Wiedenbach taught there until 1951, and in 1952, joined the Yale University faculty as an instructor in maternity nursing. She was named an assistant professor of obstetric nursing in 1954 and an associate professor in 1956 when the Yale School of Nursing established a master's degree program under which she directed the major in maternal and newborn health nursing. Wiedenbach's books are used widely in nursing education. She retired in 1966.

==Theories==
Wiedenbach's theory is outlined below:

1. Prescriptive theory: This is a situation-producing theory that directs actions toward an explicit goal.

The prescriptive theory has three factors:

1. Central purpose (nurse's philosophy for care). Central purpose philosophy underlies purpose and purpose reflects philosophy.
2. Essential to the particular discipline.
3. The prescription for the fulfillment of the central purpose, directive to activity. Realities in the immediate situation that influence the fulfillment of the central purpose. The matrix in which the action occurs.
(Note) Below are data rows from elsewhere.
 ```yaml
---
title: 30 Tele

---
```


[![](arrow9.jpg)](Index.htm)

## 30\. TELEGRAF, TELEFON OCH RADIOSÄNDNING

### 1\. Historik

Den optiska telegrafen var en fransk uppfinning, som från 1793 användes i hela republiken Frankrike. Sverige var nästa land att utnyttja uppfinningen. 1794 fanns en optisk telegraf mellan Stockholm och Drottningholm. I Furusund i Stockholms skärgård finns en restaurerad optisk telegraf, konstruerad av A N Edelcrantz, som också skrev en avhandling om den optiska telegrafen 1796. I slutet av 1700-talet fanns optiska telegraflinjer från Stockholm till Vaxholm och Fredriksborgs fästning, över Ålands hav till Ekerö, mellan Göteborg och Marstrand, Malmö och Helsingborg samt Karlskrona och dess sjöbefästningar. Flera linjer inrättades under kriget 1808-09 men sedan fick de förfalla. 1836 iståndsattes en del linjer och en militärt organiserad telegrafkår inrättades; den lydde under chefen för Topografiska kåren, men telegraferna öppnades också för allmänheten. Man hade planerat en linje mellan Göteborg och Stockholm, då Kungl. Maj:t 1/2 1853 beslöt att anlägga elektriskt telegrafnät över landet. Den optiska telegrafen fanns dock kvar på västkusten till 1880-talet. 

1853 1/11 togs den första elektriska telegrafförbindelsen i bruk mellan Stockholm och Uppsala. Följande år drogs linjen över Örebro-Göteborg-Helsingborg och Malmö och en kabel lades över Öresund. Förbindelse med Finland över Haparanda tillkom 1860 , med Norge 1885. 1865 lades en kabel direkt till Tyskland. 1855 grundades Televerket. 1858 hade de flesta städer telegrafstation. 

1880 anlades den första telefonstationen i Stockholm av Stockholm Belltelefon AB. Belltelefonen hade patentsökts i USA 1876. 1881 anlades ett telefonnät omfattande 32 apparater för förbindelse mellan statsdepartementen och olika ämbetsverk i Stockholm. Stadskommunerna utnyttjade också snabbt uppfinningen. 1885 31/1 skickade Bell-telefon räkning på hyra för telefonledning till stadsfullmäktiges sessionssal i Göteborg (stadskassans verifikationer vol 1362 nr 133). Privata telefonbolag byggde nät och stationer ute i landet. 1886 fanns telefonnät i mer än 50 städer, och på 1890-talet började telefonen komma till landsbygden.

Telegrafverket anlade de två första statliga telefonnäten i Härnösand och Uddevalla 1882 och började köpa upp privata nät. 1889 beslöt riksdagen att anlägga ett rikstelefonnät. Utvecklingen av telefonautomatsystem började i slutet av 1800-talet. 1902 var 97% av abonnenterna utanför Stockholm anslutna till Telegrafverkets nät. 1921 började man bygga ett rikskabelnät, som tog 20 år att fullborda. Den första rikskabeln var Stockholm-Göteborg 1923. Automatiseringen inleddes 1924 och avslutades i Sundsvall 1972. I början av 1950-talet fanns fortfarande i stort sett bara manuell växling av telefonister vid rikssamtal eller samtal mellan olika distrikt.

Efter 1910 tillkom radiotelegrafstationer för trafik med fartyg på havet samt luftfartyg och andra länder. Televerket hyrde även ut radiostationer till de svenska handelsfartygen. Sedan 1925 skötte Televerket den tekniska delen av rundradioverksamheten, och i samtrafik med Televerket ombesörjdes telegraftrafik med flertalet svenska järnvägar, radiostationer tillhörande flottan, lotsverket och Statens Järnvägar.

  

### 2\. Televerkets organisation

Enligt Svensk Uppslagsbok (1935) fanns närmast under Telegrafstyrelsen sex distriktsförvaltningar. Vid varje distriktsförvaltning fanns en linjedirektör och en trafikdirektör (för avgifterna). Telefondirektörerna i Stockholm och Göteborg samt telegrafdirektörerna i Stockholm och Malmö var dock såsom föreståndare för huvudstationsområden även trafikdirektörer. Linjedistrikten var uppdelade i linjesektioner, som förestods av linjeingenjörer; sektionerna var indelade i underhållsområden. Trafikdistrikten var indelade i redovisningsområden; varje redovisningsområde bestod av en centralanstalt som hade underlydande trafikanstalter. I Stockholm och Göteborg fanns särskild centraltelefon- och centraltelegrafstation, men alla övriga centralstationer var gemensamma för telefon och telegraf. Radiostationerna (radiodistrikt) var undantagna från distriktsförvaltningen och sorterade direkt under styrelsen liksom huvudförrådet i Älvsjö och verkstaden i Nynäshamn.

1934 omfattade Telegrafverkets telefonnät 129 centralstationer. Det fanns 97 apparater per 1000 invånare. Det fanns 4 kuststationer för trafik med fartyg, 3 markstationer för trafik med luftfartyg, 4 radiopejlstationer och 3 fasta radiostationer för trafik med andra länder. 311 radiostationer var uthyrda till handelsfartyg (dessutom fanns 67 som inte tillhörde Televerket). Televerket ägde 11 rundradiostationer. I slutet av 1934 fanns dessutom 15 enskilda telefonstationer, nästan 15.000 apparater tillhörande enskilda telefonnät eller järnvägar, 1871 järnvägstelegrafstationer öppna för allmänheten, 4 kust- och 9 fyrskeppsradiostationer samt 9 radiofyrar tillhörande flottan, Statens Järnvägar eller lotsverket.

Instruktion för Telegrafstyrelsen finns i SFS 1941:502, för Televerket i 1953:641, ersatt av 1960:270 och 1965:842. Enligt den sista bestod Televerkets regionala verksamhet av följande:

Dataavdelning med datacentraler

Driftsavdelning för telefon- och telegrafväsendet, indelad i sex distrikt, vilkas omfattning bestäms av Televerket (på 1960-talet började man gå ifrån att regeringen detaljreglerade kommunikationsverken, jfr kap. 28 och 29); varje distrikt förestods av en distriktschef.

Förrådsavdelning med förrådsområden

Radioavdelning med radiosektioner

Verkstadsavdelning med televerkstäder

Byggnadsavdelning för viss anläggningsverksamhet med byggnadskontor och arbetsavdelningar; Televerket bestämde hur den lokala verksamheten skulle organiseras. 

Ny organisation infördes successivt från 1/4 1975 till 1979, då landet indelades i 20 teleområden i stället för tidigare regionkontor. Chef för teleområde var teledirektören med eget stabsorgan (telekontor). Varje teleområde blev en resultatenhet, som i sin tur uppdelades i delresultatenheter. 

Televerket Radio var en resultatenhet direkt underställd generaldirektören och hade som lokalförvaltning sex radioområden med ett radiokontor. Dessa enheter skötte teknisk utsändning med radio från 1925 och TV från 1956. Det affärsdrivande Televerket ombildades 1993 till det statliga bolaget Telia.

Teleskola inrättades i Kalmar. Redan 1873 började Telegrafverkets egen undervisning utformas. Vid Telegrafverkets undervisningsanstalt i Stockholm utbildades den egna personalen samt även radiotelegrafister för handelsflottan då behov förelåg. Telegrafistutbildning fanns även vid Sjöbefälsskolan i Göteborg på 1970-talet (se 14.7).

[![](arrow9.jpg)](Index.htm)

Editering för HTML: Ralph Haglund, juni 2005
There are three components for nursing philosophy:
1. Reverence for the gift of life.
2. Respect for the dignity, worth, autonomy, and individuality of each human being.
3. Resolution to act dynamically about one’s beliefs.

The prescription:

Actions appropriate to implement a plan to carry out the actions following the central purpose. Actions may be voluntary (intended response), or involuntary (unintended response).

There are three voluntary actions:
1. Mutually understood and agreed-upon action. The recipient understands the implication of the action and is receptive to it.
2. Recipient-directed action. The recipient directs the way the action is carried out.
3. Practitioner-directed action. The practitioner acts.

The realities:

After the nurse determines the central purpose and has developed the prescription she considers the realities. There are five realities.
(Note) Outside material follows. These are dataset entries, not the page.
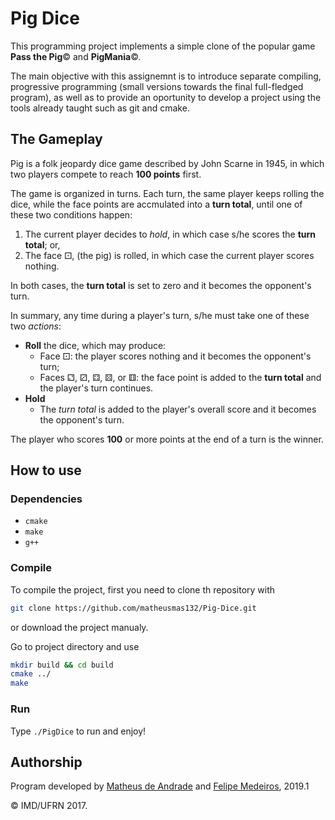 # Pig Dice

This programming project implements a simple clone of the popular game **Pass the Pig**&copy; and **PigMania**&copy;.

The main objective with this assignemnt is to introduce separate compiling, progressive programming (small versions towards the final full-fledged program), as well as to provide an oportunity to develop a project using the tools already taught such as git and cmake.

## The Gameplay
Pig is a folk jeopardy dice game described by John Scarne in 1945, in which two players compete to reach **100 points** first.

The game is organized in turns. Each turn, the same player keeps rolling the dice, while the face points are accmulated into a __turn total__, until one of these two conditions happen:

1. The current player decides to _hold_, in which case s/he scores the **turn total**; or,
2. The face  &#9856;, (the pig) is rolled, in which case the current player scores nothing.

In both cases, the **turn total** is set to zero and it becomes the opponent's turn.

In summary, any time during a player's turn, s/he must take one of these two *actions*:

* **Roll** the dice, which may produce:
    - Face &#9856;: the player scores nothing and it becomes the opponent's turn;
    - Faces &#9857;, &#9858;, &#9859;, &#9860;, or &#9861;: the face point is added to the **turn total** and the player's turn continues.
* **Hold**
    - The _turn total_ is added to the player's overall score and it becomes the opponent's turn.

The player who scores **100** or more points at the end of a turn is the winner.

## How to use

### Dependencies
* `cmake`
* `make`
* `g++`

### Compile
To compile the project, first you need to clone th repository with

```bash
git clone https://github.com/matheusmas132/Pig-Dice.git
```

or download the project manualy.

Go to project directory and use

```bash
mkdir build && cd build
cmake ../
make
```

### Run
Type `./PigDice` to run and enjoy!

## Authorship
Program developed by [Matheus de Andrade](https://github.com/matheusmas132) and [Felipe Medeiros](https://github.com/felipecolares22), 2019.1

&copy; IMD/UFRN 2017.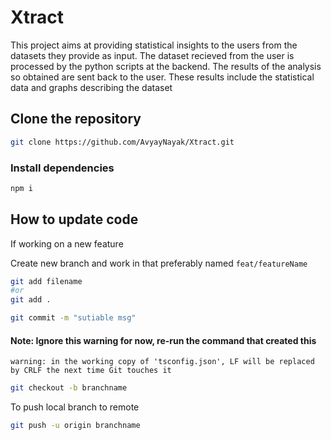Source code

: # Xtract
This project aims at providing statistical insights to the users from the datasets they provide as input.
The dataset recieved from the user is processed by the python scripts at the backend.
The results of the analysis so obtained are sent back to the user.
These results include the statistical data and graphs describing the dataset

## Clone the repository
```bash
git clone https://github.com/AvyayNayak/Xtract.git
```
### Install dependencies
```bash
npm i
```

## How to update code
If working on a new feature

Create new branch and work in that preferably named `feat/featureName`

```bash
git add filename
#or
git add .

git commit -m "sutiable msg"
```

#### Note: Ignore this warning for now, re-run the command that created this
`warning: in the working copy of 'tsconfig.json', LF will be replaced by CRLF the next time Git touches it`

```bash
git checkout -b branchname
```

To push local branch to remote

```bash
git push -u origin branchname
```
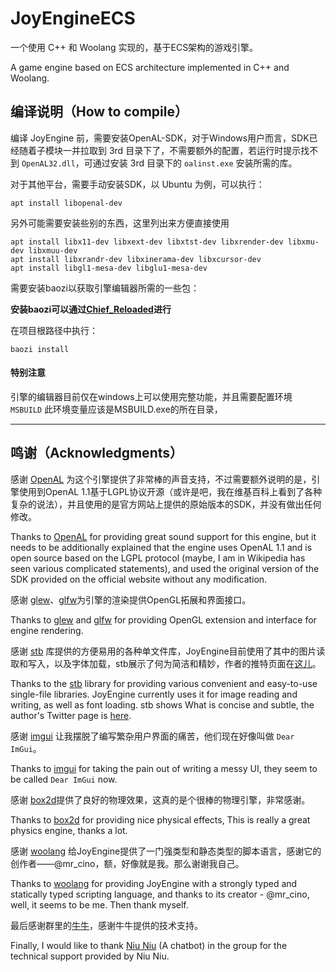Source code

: # JoyEngineECS

一个使用 C++ 和 Woolang 实现的，基于ECS架构的游戏引擎。

A game engine based on ECS architecture implemented in C++ and Woolang. 

## 编译说明（How to compile）

编译 JoyEngine 前，需要安装OpenAL-SDK，对于Windows用户而言，SDK已经随着子模块一并拉取到 3rd 目录下了，不需要额外的配置，若运行时提示找不到 `OpenAL32.dll`，可通过安装 3rd 目录下的 `oalinst.exe` 安装所需的库。

对于其他平台，需要手动安装SDK，以 Ubuntu 为例，可以执行：

```shell
apt install libopenal-dev
```

另外可能需要安装些别的东西，这里列出来方便直接使用

```shell
apt install libx11-dev libxext-dev libxtst-dev libxrender-dev libxmu-dev libxmuu-dev 
apt install libxrandr-dev libxinerama-dev libxcursor-dev 
apt install libgl1-mesa-dev libglu1-mesa-dev

```

需要安装baozi以获取引擎编辑器所需的一些包：

**安装baozi可以通过[Chief_Reloaded](https://github.com/BiDuang/Chief_Reloaded)进行**

在项目根路径中执行：

```shell
baozi install
```

#### 特别注意
引擎的编辑器目前仅在windows上可以使用完整功能，并且需要配置环境 `MSBUILD` 
此环境变量应该是MSBUILD.exe的所在目录，

---

## 鸣谢（Acknowledgments）

感谢 [OpenAL](http://www.openal.org/) 为这个引擎提供了非常棒的声音支持，不过需要额外说明的是，引擎使用到OpenAL 1.1基于LGPL协议开源（或许是吧，我在维基百科上看到了各种复杂的说法），并且使用的是官方网站上提供的原始版本的SDK，并没有做出任何修改。

Thanks to [OpenAL](http://www.openal.org/) for providing great sound support for this engine, but it needs to be additionally explained that the engine uses OpenAL 1.1 and is open source based on the LGPL protocol (maybe, I am in Wikipedia has seen various complicated statements), and used the original version of the SDK provided on the official website without any modification.

感谢 [glew](https://github.com/nigels-com/glew)、[glfw](https://www.glfw.org/)为引擎的渲染提供OpenGL拓展和界面接口。

Thanks to [glew](https://github.com/nigels-com/glew) and [glfw](https://www.glfw.org/) for providing OpenGL extension and interface for engine rendering.

感谢 [stb](https://github.com/nothings/stb) 库提供的方便易用的各种单文件库，JoyEngine目前使用了其中的图片读取和写入，以及字体加载，stb展示了何为简洁和精妙，作者的推特页面在[这儿](https://twitter.com/nothings)。

Thanks to the [stb](https://github.com/nothings/stb) library for providing various convenient and easy-to-use single-file libraries. JoyEngine currently uses it for image reading and writing, as well as font loading. stb shows What is concise and subtle, the author's Twitter page is [here](https://twitter.com/nothings).

感谢 [imgui](https://github.com/ocornut/imgui) 让我摆脱了编写繁杂用户界面的痛苦，他们现在好像叫做 `Dear ImGui`。

Thanks to [imgui](https://github.com/ocornut/imgui) for taking the pain out of writing a messy UI, they seem to be called `Dear ImGui` now.

感谢 [box2d](https://box2d.org/)提供了良好的物理效果，这真的是个很棒的物理引擎，非常感谢。

Thanks to [box2d](https://box2d.org/) for providing nice physical effects, This is really a great physics engine, thanks a lot.

感谢 [woolang](https://github.com/cinogama/woolang) 给JoyEngine提供了一门强类型和静态类型的脚本语言，感谢它的创作者——@mr_cino，额，好像就是我。那么谢谢我自己。

Thanks to [woolang](https://github.com/cinogama/woolang) for providing JoyEngine with a strongly typed and statically typed scripting language, and thanks to its creator - @mr_cino, well, it seems to be me. Then thank myself.

最后感谢群里的[牛牛](https://github.com/MistEO/Pallas-Bot)，感谢牛牛提供的技术支持。

Finally, I would like to thank [Niu Niu](https://github.com/MistEO/Pallas-Bot) (A chatbot) in the group for the technical support provided by Niu Niu.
The agent has four basic responsibilities:
1. To reconcile assumptions about the realities.
2. To specify the objectives.
3. To practice nursing according to the objectives.
4. To engage in related activities that contribute to self-realization and the improvement of nursing. The recipient or patient is vulnerable and is dependent on others for help and risks losing their individuality, dignity, worth, and autonomy. The nurse wishes to achieve the goal of directed outcomes. The means or activities that the nurse is empowered to achieve the goals. The framework consists of human, environmental, professional, and organizational facilities.
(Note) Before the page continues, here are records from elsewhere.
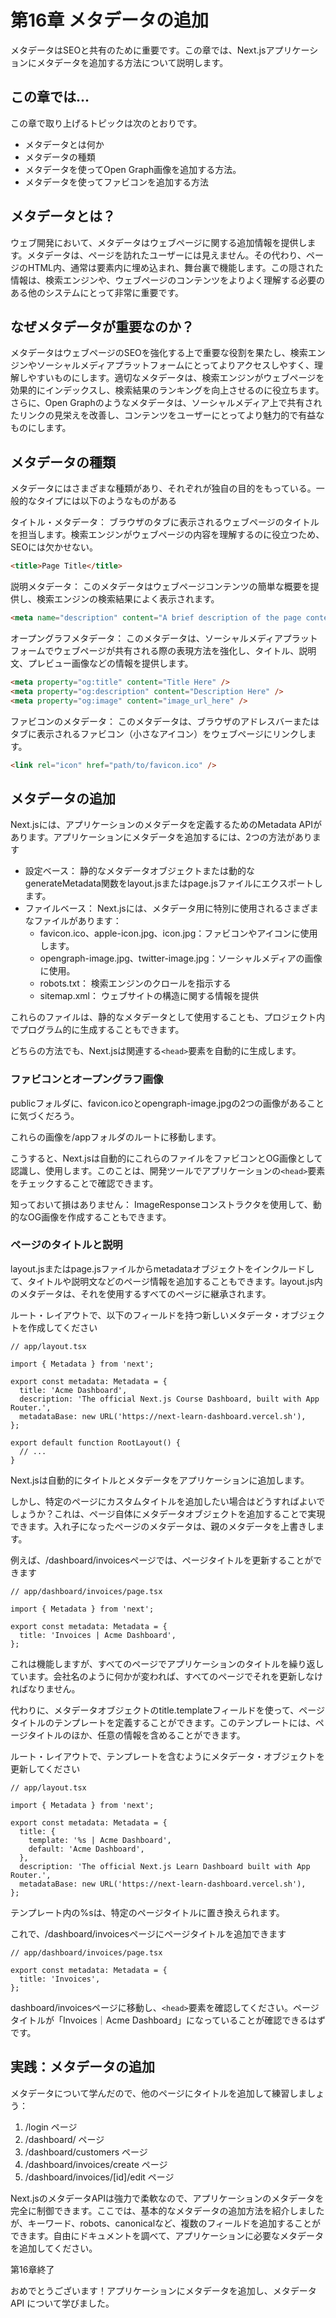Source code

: # 第16章 メタデータの追加
メタデータはSEOと共有のために重要です。この章では、Next.jsアプリケーションにメタデータを追加する方法について説明します。

## この章では...

この章で取り上げるトピックは次のとおりです。

* メタデータとは何か
* メタデータの種類
* メタデータを使ってOpen Graph画像を追加する方法。
* メタデータを使ってファビコンを追加する方法

## メタデータとは？
ウェブ開発において、メタデータはウェブページに関する追加情報を提供します。メタデータは、ページを訪れたユーザーには見えません。その代わり、ページのHTML内、通常は<head>要素内に埋め込まれ、舞台裏で機能します。この隠された情報は、検索エンジンや、ウェブページのコンテンツをよりよく理解する必要のある他のシステムにとって非常に重要です。

## なぜメタデータが重要なのか？
メタデータはウェブページのSEOを強化する上で重要な役割を果たし、検索エンジンやソーシャルメディアプラットフォームにとってよりアクセスしやすく、理解しやすいものにします。適切なメタデータは、検索エンジンがウェブページを効果的にインデックスし、検索結果のランキングを向上させるのに役立ちます。さらに、Open Graphのようなメタデータは、ソーシャルメディア上で共有されたリンクの見栄えを改善し、コンテンツをユーザーにとってより魅力的で有益なものにします。

## メタデータの種類
メタデータにはさまざまな種類があり、それぞれが独自の目的をもっている。一般的なタイプには以下のようなものがある

タイトル・メタデータ： ブラウザのタブに表示されるウェブページのタイトルを担当します。検索エンジンがウェブページの内容を理解するのに役立つため、SEOには欠かせない。

```html
<title>Page Title</title>
```

説明メタデータ： このメタデータはウェブページコンテンツの簡単な概要を提供し、検索エンジンの検索結果によく表示されます。

```html
<meta name="description" content="A brief description of the page content." />
```

オープングラフメタデータ： このメタデータは、ソーシャルメディアプラットフォームでウェブページが共有される際の表現方法を強化し、タイトル、説明文、プレビュー画像などの情報を提供します。

```html
<meta property="og:title" content="Title Here" />
<meta property="og:description" content="Description Here" />
<meta property="og:image" content="image_url_here" />
```

ファビコンのメタデータ： このメタデータは、ブラウザのアドレスバーまたはタブに表示されるファビコン（小さなアイコン）をウェブページにリンクします。

```html
<link rel="icon" href="path/to/favicon.ico" />
```

## メタデータの追加
Next.jsには、アプリケーションのメタデータを定義するためのMetadata APIがあります。アプリケーションにメタデータを追加するには、2つの方法があります

* 設定ベース： 静的なメタデータオブジェクトまたは動的なgenerateMetadata関数をlayout.jsまたはpage.jsファイルにエクスポートします。
* ファイルベース： Next.jsには、メタデータ用に特別に使用されるさまざまなファイルがあります：
  * favicon.ico、apple-icon.jpg、icon.jpg：ファビコンやアイコンに使用します。
  * opengraph-image.jpg、twitter-image.jpg：ソーシャルメディアの画像に使用。
  * robots.txt： 検索エンジンのクロールを指示する
  * sitemap.xml： ウェブサイトの構造に関する情報を提供

これらのファイルは、静的なメタデータとして使用することも、プロジェクト内でプログラム的に生成することもできます。

どちらの方法でも、Next.jsは関連する`<head>`要素を自動的に生成します。

### ファビコンとオープングラフ画像
publicフォルダに、favicon.icoとopengraph-image.jpgの2つの画像があることに気づくだろう。

これらの画像を/appフォルダのルートに移動します。

こうすると、Next.jsは自動的にこれらのファイルをファビコンとOG画像として認識し、使用します。このことは、開発ツールでアプリケーションの`<head>`要素をチェックすることで確認できます。

知っておいて損はありません： ImageResponseコンストラクタを使用して、動的なOG画像を作成することもできます。

### ページのタイトルと説明
layout.jsまたはpage.jsファイルからmetadataオブジェクトをインクルードして、タイトルや説明文などのページ情報を追加することもできます。layout.js内のメタデータは、それを使用するすべてのページに継承されます。

ルート・レイアウトで、以下のフィールドを持つ新しいメタデータ・オブジェクトを作成してください

```tsx
// app/layout.tsx

import { Metadata } from 'next';

export const metadata: Metadata = {
  title: 'Acme Dashboard',
  description: 'The official Next.js Course Dashboard, built with App Router.',
  metadataBase: new URL('https://next-learn-dashboard.vercel.sh'),
};

export default function RootLayout() {
  // ...
}
```

Next.jsは自動的にタイトルとメタデータをアプリケーションに追加します。

しかし、特定のページにカスタムタイトルを追加したい場合はどうすればよいでしょうか？これは、ページ自体にメタデータオブジェクトを追加することで実現できます。入れ子になったページのメタデータは、親のメタデータを上書きします。

例えば、/dashboard/invoicesページでは、ページタイトルを更新することができます

```tsx
// app/dashboard/invoices/page.tsx

import { Metadata } from 'next';

export const metadata: Metadata = {
  title: 'Invoices | Acme Dashboard',
};
```

これは機能しますが、すべてのページでアプリケーションのタイトルを繰り返しています。会社名のように何かが変われば、すべてのページでそれを更新しなければなりません。

代わりに、メタデータオブジェクトのtitle.templateフィールドを使って、ページタイトルのテンプレートを定義することができます。このテンプレートには、ページタイトルのほか、任意の情報を含めることができます。

ルート・レイアウトで、テンプレートを含むようにメタデータ・オブジェクトを更新してください

```tsx
// app/layout.tsx

import { Metadata } from 'next';

export const metadata: Metadata = {
  title: {
    template: '%s | Acme Dashboard',
    default: 'Acme Dashboard',
  },
  description: 'The official Next.js Learn Dashboard built with App Router.',
  metadataBase: new URL('https://next-learn-dashboard.vercel.sh'),
};
```

テンプレート内の%sは、特定のページタイトルに置き換えられます。

これで、/dashboard/invoicesページにページタイトルを追加できます

```tsx
// app/dashboard/invoices/page.tsx

export const metadata: Metadata = {
  title: 'Invoices',
};
```

dashboard/invoicesページに移動し、`<head>`要素を確認してください。ページタイトルが「Invoices｜Acme Dashboard」になっていることが確認できるはずです。

## 実践：メタデータの追加
メタデータについて学んだので、他のページにタイトルを追加して練習しましょう：

1. /login ページ
2. /dashboard/ ページ
3. /dashboard/customers ページ
4. /dashboard/invoices/create ページ
5. /dashboard/invoices/[id]/edit ページ

Next.jsのメタデータAPIは強力で柔軟なので、アプリケーションのメタデータを完全に制御できます。ここでは、基本的なメタデータの追加方法を紹介しましたが、キーワード、robots、canonicalなど、複数のフィールドを追加することができます。自由にドキュメントを調べて、アプリケーションに必要なメタデータを追加してください。

第16章終了

おめでとうございます！アプリケーションにメタデータを追加し、メタデータ API について学びました。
2. Wiedenbach’s conceptualization of nursing practice and process: It states that nursing practice is an art, in which the nursing action is based on the principles of helping.

It consists of four types of actions:

1. Reflex (spontaneous).
2. Conditioned (automatic)
3. Impulsive (impulsive).
4. Deliberate (responsible).

The nursing practice has three components:
1. Identification of the patient’s needs.
2. Ministration of the help needed.
3. Validation of the action taken.

Clinical nursing has four components:
1. Philosophy, the personal position of the nurse towards reality.
2. Purpose, overall goal.
3. Practice includes four components: Identification or need for help, the ministration of help needed, validation of the help needed, and the coordination of help & resources for help.
4. The art of clinical nursing requires using individual interpretations of behavior in meeting needs for help. Identification for the need of help involves:
  - Observing inconsistencies and acquiring information about patient’s needs.
  - Determining whether the patient can meet the need for help.
  - Determining the cause of the discomfort or need for help.

== Works ==
- Wiedenbach, Ernestine (1958). Family-centered maternity nursing, New York: G. P. Putnam’s Sons.
- Wiedenbach, Ernestine (1964). Clinical Nursing: A helping art. New York: Springer.
- Wiedenbach, Ernestine (1978). "Communication: key to effective nursing"
- Wiedenbach, Ernestine. Meeting the realities in clinical teaching.